Work required: Once the pictures are set aside, reproduce the remaining data exactly.

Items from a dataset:
########################################

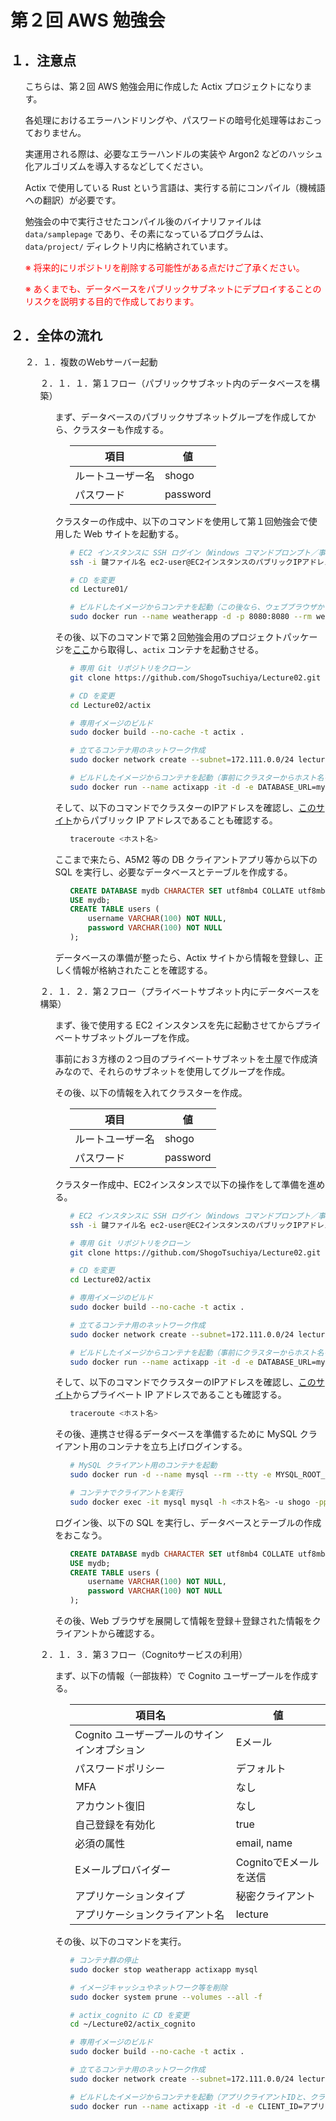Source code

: # 第２回 AWS 勉強会

## １．注意点

<ol>

こちらは、第２回 AWS 勉強会用に作成した Actix プロジェクトになります。

各処理におけるエラーハンドリングや、パスワードの暗号化処理等はおこっておりません。

実運用される際は、必要なエラーハンドルの実装や Argon2 などのハッシュ化アルゴリズムを導入するなどしてください。

Actix で使用している Rust という言語は、実行する前にコンパイル（機械語への翻訳）が必要です。

勉強会の中で実行させたコンパイル後のバイナリファイルは `data/samplepage` であり、その素になっているプログラムは、`data/project/` ディレクトリ内に格納されています。


<span style="color:red">
※ 将来的にリポジトリを削除する可能性がある点だけご了承ください。

※ あくまでも、データベースをパブリックサブネットにデプロイすることのリスクを説明する目的で作成しております。
</span>

</ol>

## ２．全体の流れ

<ol>

２．１．複数のWebサーバー起動

<ol>

２．１．１．第１フロー（パブリックサブネット内のデータベースを構築）

<ol>

まず、データベースのパブリックサブネットグループを作成してから、クラスターも作成する。

<ol>

| 項目             | 値       |
| ---------------- | -------- |
| ルートユーザー名 | shogo    |
| パスワード       | password |

</ol>

クラスターの作成中、以下のコマンドを使用して第１回勉強会で使用した Web サイトを起動する。

<ol>

```sh
# EC2 インスタンスに SSH ログイン（Windows コマンドプロンプト／事前にユーザーディレクトリに鍵ファイルを移動）
ssh -i 鍵ファイル名 ec2-user@EC2インスタンスのパブリックIPアドレス

# CD を変更
cd Lecture01/

# ビルドしたイメージからコンテナを起動（この後なら、ウェブブラウザから閲覧が可能）
sudo docker run --name weatherapp -d -p 8080:8080 --rm weather
```

</ol>

その後、以下のコマンドで第２回勉強会用のプロジェクトパッケージを[ここ](https://github.com/ShogoTsuchiya/Lecture02)から取得し、`actix` コンテナを起動させる。

<ol>

```sh
# 専用 Git リポジトリをクローン
git clone https://github.com/ShogoTsuchiya/Lecture02.git

# CD を変更
cd Lecture02/actix

# 専用イメージのビルド
sudo docker build --no-cache -t actix .

# 立てるコンテナ用のネットワーク作成
sudo docker network create --subnet=172.111.0.0/24 lecture_network

# ビルドしたイメージからコンテナを起動（事前にクラスターからホスト名を確認）
sudo docker run --name actixapp -it -d -e DATABASE_URL=mysql://shogo:password@<ホスト名>:3306/mydb -p 80:80 --net lecture_network --ip 172.111.0.3 --rm actix
```

</ol>

そして、以下のコマンドでクラスターのIPアドレスを確認し、[このサイト](https://nishinatoshiharu.com/fundamental-ipaddress/)からパブリック IP アドレスであることも確認する。

<ol>

```sh
traceroute <ホスト名>
```

</ol>

ここまで来たら、A5M2 等の DB クライアントアプリ等から以下の SQL を実行し、必要なデータベースとテーブルを作成する。

<ol>

```sql
CREATE DATABASE mydb CHARACTER SET utf8mb4 COLLATE utf8mb4_0900_bin;
USE mydb;
CREATE TABLE users (
    username VARCHAR(100) NOT NULL,
    password VARCHAR(100) NOT NULL
);
```

</ol>

データベースの準備が整ったら、Actix サイトから情報を登録し、正しく情報が格納されたことを確認する。

</ol>


２．１．２．第２フロー（プライベートサブネット内にデータベースを構築）

<ol>

まず、後で使用する EC2 インスタンスを先に起動させてからプライベートサブネットグループを作成。

事前にお３方様の２つ目のプライベートサブネットを土屋で作成済みなので、それらのサブネットを使用してグループを作成。

その後、以下の情報を入れてクラスターを作成。

<ol>

| 項目             | 値       |
| ---------------- | -------- |
| ルートユーザー名 | shogo    |
| パスワード       | password |

</ol>

クラスター作成中、EC2インスタンスで以下の操作をして準備を進める。

<ol>

```sh
# EC2 インスタンスに SSH ログイン（Windows コマンドプロンプト／事前にユーザーディレクトリに鍵ファイルを移動）
ssh -i 鍵ファイル名 ec2-user@EC2インスタンスのパブリックIPアドレス

# 専用 Git リポジトリをクローン
git clone https://github.com/ShogoTsuchiya/Lecture02.git

# CD を変更
cd Lecture02/actix

# 専用イメージのビルド
sudo docker build --no-cache -t actix .

# 立てるコンテナ用のネットワーク作成
sudo docker network create --subnet=172.111.0.0/24 lecture_network

# ビルドしたイメージからコンテナを起動（事前にクラスターからホスト名を確認）
sudo docker run --name actixapp -it -d -e DATABASE_URL=mysql://shogo:password@<ホスト名>:3306/mydb -p 80:80 --net lecture_network --ip 172.111.0.3 --rm actix
```

</ol>

そして、以下のコマンドでクラスターのIPアドレスを確認し、[このサイト](https://nishinatoshiharu.com/fundamental-ipaddress/)からプライベート IP アドレスであることも確認する。

<ol>

```sh
traceroute <ホスト名>
```

</ol>

その後、連携させ得るデータベースを準備するために MySQL クライアント用のコンテナを立ち上げログインする。

<ol>

```sh
# MySQL クライアント用のコンテナを起動
sudo docker run -d --name mysql --rm --tty -e MYSQL_ROOT_PASSWORD=SamplePW mysql:8.1

# コンテナでクライアントを実行
sudo docker exec -it mysql mysql -h <ホスト名> -u shogo -ppassword
```

</ol>

ログイン後、以下の SQL を実行し、データベースとテーブルの作成をおこなう。

<ol>

```sql
CREATE DATABASE mydb CHARACTER SET utf8mb4 COLLATE utf8mb4_0900_bin;
USE mydb;
CREATE TABLE users (
    username VARCHAR(100) NOT NULL,
    password VARCHAR(100) NOT NULL
);
```

</ol>

その後、Web ブラウザを展開して情報を登録＋登録された情報をクライアントから確認する。

</ol>

２．１．３．第３フロー（Cognitoサービスの利用）

<ol>

まず、以下の情報（一部抜粋）で Cognito ユーザープールを作成する。

<ol>

| 項目名                                       | 値                     |
| -------------------------------------------- | ---------------------- |
| Cognito ユーザープールのサインインオプション | Eメール                |
| パスワードポリシー                           | デフォルト             |
| MFA                                          | なし                   |
| アカウント復旧                               | なし                   |
| 自己登録を有効化                             | true                   |
| 必須の属性                                   | email, name            |
| Eメールプロバイダー                          | CognitoでEメールを送信 |
| アプリケーションタイプ                       | 秘密クライアント |
| アプリケーションクライアント名               | lecture                |

</ol>

その後、以下のコマンドを実行。

<ol>

```sh
# コンテナ群の停止
sudo docker stop weatherapp actixapp mysql

# イメージキャッシュやネットワーク等を削除
sudo docker system prune --volumes --all -f

# actix_cognito に CD を変更
cd ~/Lecture02/actix_cognito

# 専用イメージのビルド
sudo docker build --no-cache -t actix .

# 立てるコンテナ用のネットワーク作成
sudo docker network create --subnet=172.111.0.0/24 lecture_network

# ビルドしたイメージからコンテナを起動（アプリクライアントIDと、クライアントシークレットの情報を参照する。）
sudo docker run --name actixapp -it -d -e CLIENT_ID=アプリクライアントID -e APP_CLIENT_SECRET=クライアントシークレット -p 80:80 --net lecture_network --ip 172.111.0.3 actix
```

</ol>

</ol>

</ol>

</ol>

########################################

Answer below:
Source code

: # 第２回 AWS 勉強会

## １．注意点

<ol>

こちらは、第２回 AWS 勉強会用に作成した Actix プロジェクトになります。

各処理におけるエラーハンドリングや、パスワードの暗号化処理等はおこっておりません。

実運用される際は、必要なエラーハンドルの実装や Argon2 などのハッシュ化アルゴリズムを導入するなどしてください。

Actix で使用している Rust という言語は、実行する前にコンパイル（機械語への翻訳）が必要です。

勉強会の中で実行させたコンパイル後のバイナリファイルは `data/samplepage` であり、その素になっているプログラムは、`data/project/` ディレクトリ内に格納されています。


<span style="color:red">
※ 将来的にリポジトリを削除する可能性がある点だけご了承ください。

※ あくまでも、データベースをパブリックサブネットにデプロイすることのリスクを説明する目的で作成しております。
</span>

</ol>

## ２．全体の流れ

<ol>

２．１．複数のWebサーバー起動

<ol>

２．１．１．第１フロー（パブリックサブネット内のデータベースを構築）

<ol>

まず、データベースのパブリックサブネットグループを作成してから、クラスターも作成する。

<ol>

| 項目             | 値       |
| ---------------- | -------- |
| ルートユーザー名 | shogo    |
| パスワード       | password |

</ol>

クラスターの作成中、以下のコマンドを使用して第１回勉強会で使用した Web サイトを起動する。

<ol>

```sh
# EC2 インスタンスに SSH ログイン（Windows コマンドプロンプト／事前にユーザーディレクトリに鍵ファイルを移動）
ssh -i 鍵ファイル名 ec2-user@EC2インスタンスのパブリックIPアドレス

# CD を変更
cd Lecture01/

# ビルドしたイメージからコンテナを起動（この後なら、ウェブブラウザから閲覧が可能）
sudo docker run --name weatherapp -d -p 8080:8080 --rm weather
```

</ol>

その後、以下のコマンドで第２回勉強会用のプロジェクトパッケージを[ここ](https://github.com/ShogoTsuchiya/Lecture02)から取得し、`actix` コンテナを起動させる。

<ol>

```sh
# 専用 Git リポジトリをクローン
git clone https://github.com/ShogoTsuchiya/Lecture02.git

# CD を変更
cd Lecture02/actix

# 専用イメージのビルド
sudo docker build --no-cache -t actix .

# 立てるコンテナ用のネットワーク作成
sudo docker network create --subnet=172.111.0.0/24 lecture_network

# ビルドしたイメージからコンテナを起動（事前にクラスターからホスト名を確認）
sudo docker run --name actixapp -it -d -e DATABASE_URL=mysql://shogo:password@<ホスト名>:3306/mydb -p 80:80 --net lecture_network --ip 172.111.0.3 --rm actix
```

</ol>

そして、以下のコマンドでクラスターのIPアドレスを確認し、[このサイト](https://nishinatoshiharu.com/fundamental-ipaddress/)からパブリック IP アドレスであることも確認する。

<ol>

```sh
traceroute <ホスト名>
```

</ol>

ここまで来たら、A5M2 等の DB クライアントアプリ等から以下の SQL を実行し、必要なデータベースとテーブルを作成する。

<ol>

```sql
CREATE DATABASE mydb CHARACTER SET utf8mb4 COLLATE utf8mb4_0900_bin;
USE mydb;
CREATE TABLE users (
    username VARCHAR(100) NOT NULL,
    password VARCHAR(100) NOT NULL
);
```

</ol>

データベースの準備が整ったら、Actix サイトから情報を登録し、正しく情報が格納されたことを確認する。

</ol>


２．１．２．第２フロー（プライベートサブネット内にデータベースを構築）

<ol>

まず、後で使用する EC2 インスタンスを先に起動させてからプライベートサブネットグループを作成。

事前にお３方様の２つ目のプライベートサブネットを土屋で作成済みなので、それらのサブネットを使用してグループを作成。

その後、以下の情報を入れてクラスターを作成。

<ol>

| 項目             | 値       |
| ---------------- | -------- |
| ルートユーザー名 | shogo    |
| パスワード       | password |

</ol>

クラスター作成中、EC2インスタンスで以下の操作をして準備を進める。

<ol>

```sh
# EC2 インスタンスに SSH ログイン（Windows コマンドプロンプト／事前にユーザーディレクトリに鍵ファイルを移動）
ssh -i 鍵ファイル名 ec2-user@EC2インスタンスのパブリックIPアドレス

# 専用 Git リポジトリをクローン
git clone https://github.com/ShogoTsuchiya/Lecture02.git

# CD を変更
cd Lecture02/actix

# 専用イメージのビルド
sudo docker build --no-cache -t actix .

# 立てるコンテナ用のネットワーク作成
sudo docker network create --subnet=172.111.0.0/24 lecture_network

# ビルドしたイメージからコンテナを起動（事前にクラスターからホスト名を確認）
sudo docker run --name actixapp -it -d -e DATABASE_URL=mysql://shogo:password@<ホスト名>:3306/mydb -p 80:80 --net lecture_network --ip 172.111.0.3 --rm actix
```

</ol>

そして、以下のコマンドでクラスターのIPアドレスを確認し、[このサイト](https://nishinatoshiharu.com/fundamental-ipaddress/)からプライベート IP アドレスであることも確認する。

<ol>

```sh
traceroute <ホスト名>
```

</ol>

その後、連携させ得るデータベースを準備するために MySQL クライアント用のコンテナを立ち上げログインする。

<ol>

```sh
# MySQL クライアント用のコンテナを起動
sudo docker run -d --name mysql --rm --tty -e MYSQL_ROOT_PASSWORD=SamplePW mysql:8.1

# コンテナでクライアントを実行
sudo docker exec -it mysql mysql -h <ホスト名> -u shogo -ppassword
```

</ol>

ログイン後、以下の SQL を実行し、データベースとテーブルの作成をおこなう。

<ol>

```sql
CREATE DATABASE mydb CHARACTER SET utf8mb4 COLLATE utf8mb4_0900_bin;
USE mydb;
CREATE TABLE users (
    username VARCHAR(100) NOT NULL,
    password VARCHAR(100) NOT NULL
);
```

</ol>

その後、Web ブラウザを展開して情報を登録＋登録された情報をクライアントから確認する。

</ol>

２．１．３．第３フロー（Cognitoサービスの利用）

<ol>

まず、以下の情報（一部抜粋）で Cognito ユーザープールを作成する。

<ol>

| 項目名                                       | 値                     |
| -------------------------------------------- | ---------------------- |
| Cognito ユーザープールのサインインオプション | Eメール                |
| パスワードポリシー                           | デフォルト             |
| MFA                                          | なし                   |
| アカウント復旧                               | なし                   |
| 自己登録を有効化                             | true                   |
| 必須の属性                                   | email, name            |
| Eメールプロバイダー                          | CognitoでEメールを送信 |
| アプリケーションタイプ                       | 秘密クライアント |
| アプリケーションクライアント名               | lecture                |

</ol>

その後、以下のコマンドを実行。

<ol>

```sh
# コンテナ群の停止
sudo docker stop weatherapp actixapp mysql

# イメージキャッシュやネットワーク等を削除
sudo docker system prune --volumes --all -f

# actix_cognito に CD を変更
cd ~/Lecture02/actix_cognito

# 専用イメージのビルド
sudo docker build --no-cache -t actix .

# 立てるコンテナ用のネットワーク作成
sudo docker network create --subnet=172.111.0.0/24 lecture_network

# ビルドしたイメージからコンテナを起動（アプリクライアントIDと、クライアントシークレットの情報を参照する。）
sudo docker run --name actixapp -it -d -e CLIENT_ID=アプリクライアントID -e APP_CLIENT_SECRET=クライアントシークレット -p 80:80 --net lecture_network --ip 172.111.0.3 actix
```

</ol>

</ol>

</ol>

</ol>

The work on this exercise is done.